<
>

Rumblings: How much will it cost to get a rental player?

Will the Jiri Sekac-Devante Smith-Pelly trade shake things up?

Things were awfully quiet around the league before the Montreal Canadiens and Anaheim Ducks woke things up with an interesting swap of 22-year-old wingers Tuesday.

The Habs get Smith-Pelly, who has more power and ruggedness yet can also skate well; the Ducks get Sekac, who has more speed and skill and offensive creativity. Both players still are finding their way as far as figuring out how to be consistent NHLers.

It’s one of those deals you won’t be able to judge until two or three years from now. Will Smith-Pelly become the impact power forward the Ducks drafted him to be?
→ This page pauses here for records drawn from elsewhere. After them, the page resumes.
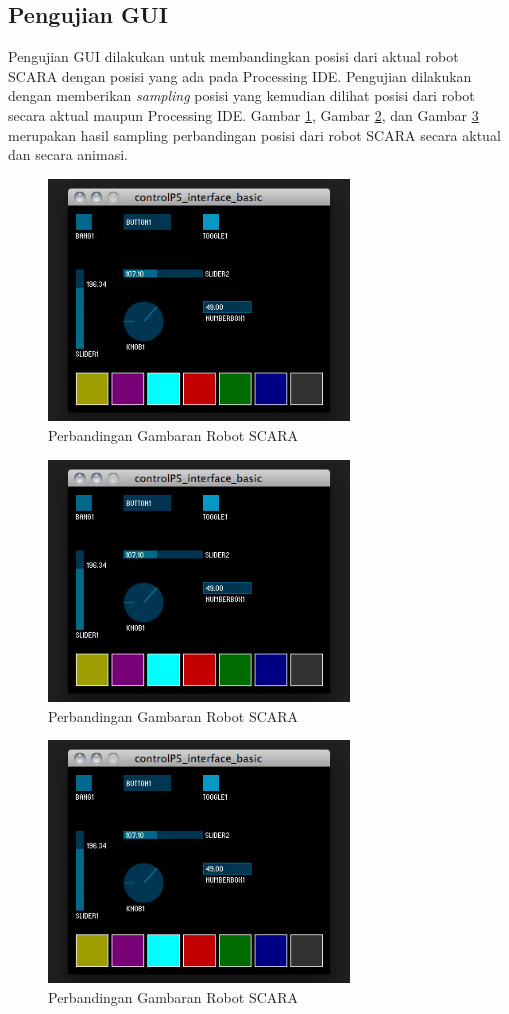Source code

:  \subsection{Pengujian GUI}
 Pengujian GUI dilakukan untuk membandingkan posisi dari aktual robot SCARA dengan posisi yang ada pada Processing IDE. Pengujian dilakukan dengan memberikan \textit{sampling} posisi yang kemudian dilihat posisi dari robot secara aktual maupun Processing IDE. Gambar \ref{pic.pengujiangui1}, Gambar \ref{pic.pengujiangui2}, dan Gambar \ref{pic.pengujiangui3} merupakan hasil sampling perbandingan posisi dari robot SCARA secara aktual dan secara animasi.
  \begin{figure}[H]
 	\centering
 	\includegraphics[width=8cm]{gambar/controlp5.jpg}
 	\caption{Perbandingan Gambaran Robot SCARA}
 	\label{pic.pengujiangui1}
 \end{figure}
\begin{figure}[H]
	\centering
	\includegraphics[width=8cm]{gambar/controlp5.jpg}
	\caption{Perbandingan Gambaran Robot SCARA}
	\label{pic.pengujiangui2}
\end{figure}
\begin{figure}[H]
	\centering
	\includegraphics[width=8cm]{gambar/controlp5.jpg}
	\caption{Perbandingan Gambaran Robot SCARA}
	\label{pic.pengujiangui3}
\end{figure}
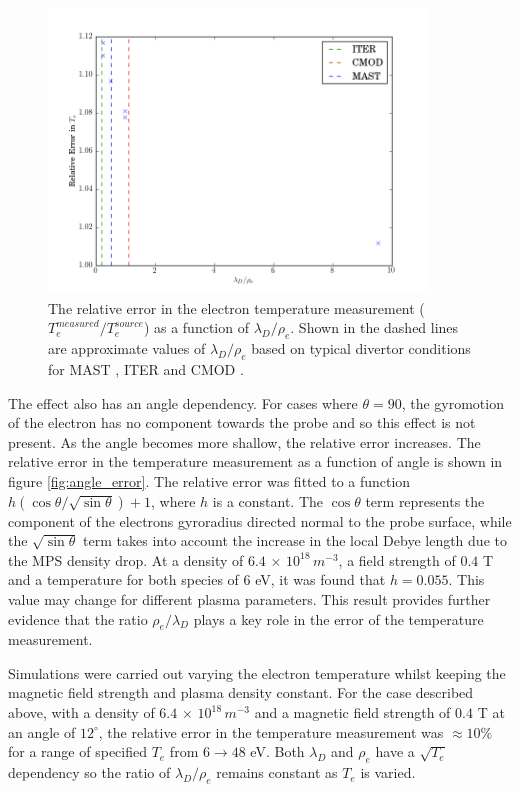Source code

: \begin{figure}[H]
	\centering
	\includegraphics[width=0.9\textwidth]{relative_error.pdf}
	\caption{The relative error in the electron temperature measurement ($T_e^{measured} / T_e ^{source}$) as a function of $\lambda_D / \rho_e$. Shown in the dashed lines are approximate values of $\lambda_D / \rho_e$ based on typical divertor conditions for MAST \cite{MAST_DIV}, ITER \cite{ITER} and CMOD \cite{CMOD_DIV}. }
	\label{fig:relative_error}
\end{figure}

The effect also has an angle dependency. For cases where $\theta = 90$, the gyromotion of the electron has no component towards the probe and so this effect is not present. As the angle becomes more shallow, the relative error increases. The relative error in the temperature measurement as a function of angle is shown in figure \ref{fig:angle_error}. The relative error was fitted to a function  $h(\cos\theta / \sqrt{\sin\theta})+1$, where $h$ is a constant. The $\cos \theta$ term represents the component of the electrons gyroradius directed normal to the probe surface, while the $\sqrt{\sin \theta}$ term takes into account the increase in the local Debye length due to the MPS density drop. At a density of $6.4 \, \times \, 10^{18} \, m^{-3}$, a field strength of $0.4$ T and a temperature for both species of $6$ eV, it was found that $h = 0.055$. This value may change for different plasma parameters. This result provides further evidence that the ratio $\rho_e / \lambda_D$ plays a key role in the error of the temperature measurement.


Simulations were carried out varying the electron temperature whilst keeping the magnetic field strength and plasma density constant. For the case described above, with a density of $ 6.4 \, \times \, 10^{18} \, m^{-3}$ and a magnetic field strength of $0.4$ T at an angle of $12^{\circ}$, the relative error in the temperature measurement was $\approx 10\%$ for a range of specified $T_e$ from $6 \to 48$ eV. Both $\lambda_D$ and $\rho_e$ have a $\sqrt{T_e}$ dependency so the ratio of $\lambda_D / \rho_e$ remains constant as $T_e$ is varied.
Will Sekac figure out how to use his impressive skill to become a 30-goal scorer? We won’t know for a bit.

What’s significant about the trade, though, is that it was a hockey deal, not the type of rental trade we’re more used to seeing at this time of year. Both players are signed for another season.

And that’s not surprising from Ducks GM Bob Murray and Habs GM Marc Bergevin; both had gone into this trade deadline hoping to make a hockey deal rather than a rental acquisition, although clearly neither may be done dealing.
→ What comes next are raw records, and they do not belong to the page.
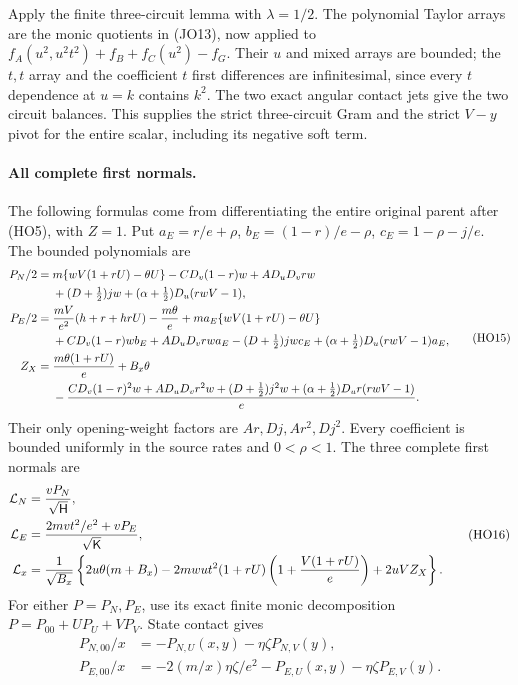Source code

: Apply the finite three-circuit lemma with $\lambda=1/2$.
The polynomial Taylor arrays are the monic quotients in (JO13),
now applied to
$f_A(u^2,u^2t^2)+f_B+f_C(u^2)-f_G$.
Their $u$ and mixed arrays are bounded; the $t,t$ array and the
coefficient $t$ first differences are infinitesimal, since every
$t$ dependence at $u=k$ contains $k^2$.
The two exact angular contact jets give the two circuit balances.
This supplies the strict three-circuit Gram and the strict
$V-y$ pivot for the entire scalar, including its negative soft term.

\paragraph{All complete first normals.}
The following formulas come from differentiating the entire original
parent after (HO5), with $Z=1$. Put
$a_E=r/e+\rho$, $b_E=(1-r)/e-\rho$,
$c_E=1-\rho-j/e$. The bounded polynomials are
\[
 \begin{aligned}
 P_N/2={}&m\{wV(1+rU)-\theta U\}
 -CD_v(1-r)w+AD_uD_vrw\\
 &+(D+\tfrac12)jw
             +(\alpha+\tfrac12)D_u(rwV-1),\\
 P_E/2={}&{mV\over e^2}(h+r+hrU)-{m\theta\over e}
 +ma_E\{wV(1+rU)-\theta U\}\\
 &+CD_v(1-r)wb_E+AD_uD_vrwa_E
 -(D+\tfrac12)jwc_E
            +(\alpha+\tfrac12)D_u(rwV-1)a_E,\\
 Z_X={}&{m\theta(1+rU)\over e}+B_x\theta\\
 &-{CD_v(1-r)^2w+AD_uD_vr^2w+(D+\tfrac12)j^2w
                 +(\alpha+\tfrac12)D_ur(rwV-1)\over e}.
 \end{aligned}
 \tag{HO15}
\]
Their only opening-weight factors are $Ar,Dj,Ar^2,Dj^2$.
Every coefficient is bounded uniformly in the source rates and
$0<\rho<1$. The three complete first normals are
\[
 \begin{aligned}
 \mathcal L_N&={vP_N\over\sqrt{\mathsf H}},\\
 \mathcal L_E&={2mvt^2/e^2+vP_E\over\sqrt{\mathsf K}},\\
 \mathcal L_x&={1\over\sqrt{B_x}}\left\{
 2u\theta(m+B_x)-2mwut^2(1+rU)
           \left(1+{V(1+rU)\over e}\right)+2uVZ_X\right\}.
 \end{aligned}
 \tag{HO16}
\]
For either $P=P_N,P_E$, use its exact finite monic decomposition
$P=P_{00}+UP_U+VP_V$.
State contact gives
\[
 \begin{aligned}
 P_{N,00}/x&=-P_{N,U}(x,y)-\eta\zeta P_{N,V}(y),\\
 P_{E,00}/x&=-2(m/x)\eta\zeta/e^2
                         -P_{E,U}(x,y)-\eta\zeta P_{E,V}(y).
 \end{aligned}
 \tag{HO17}
\]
What still remains to shake out around the league is the rental trade market. It’s as if everyone is waiting for Sunday and Monday at this point to move on rentals.

"No one wants to blink yet," said one Eastern Conference team executive Tuesday.

The buyers and the sellers appear to still have a different price in mind for rentals, which perhaps is explained by an awfully deep draft in June. These picks mean more than usual. No one wants to give them away easily.

"You make offers, and the answer is that it’s not enough right now," one Eastern Conference buyer told ESPN.com Tuesday. "Everyone just seems to be waiting each other out. Historically, stuff has happened earlier, but it doesn’t look that way now."

Part of the problem is that the only rental deal done so far, Feb. 15 by Nashville and Toronto, really can’t serve as a price-setting trade.

That’s because the first-round pick and prospect that Nashville paid to get Cody Franson and Mike Santorelli netted two rentals, not just one. The vast majority of rental deals done over the next week will be involving just one.

In other words, the market still hasn’t been established for what one good rental player will cost. Will a team really pay Carolina a first-round pick and a prospect for Andrej Sekera? Or just a second-rounder? Will Edmonton get a second-rounder and a prospect for Jeff Petry or just a second-rounder?

When one fairly significant rental deal gets done, it should not only set the market price but also get more deals flowing.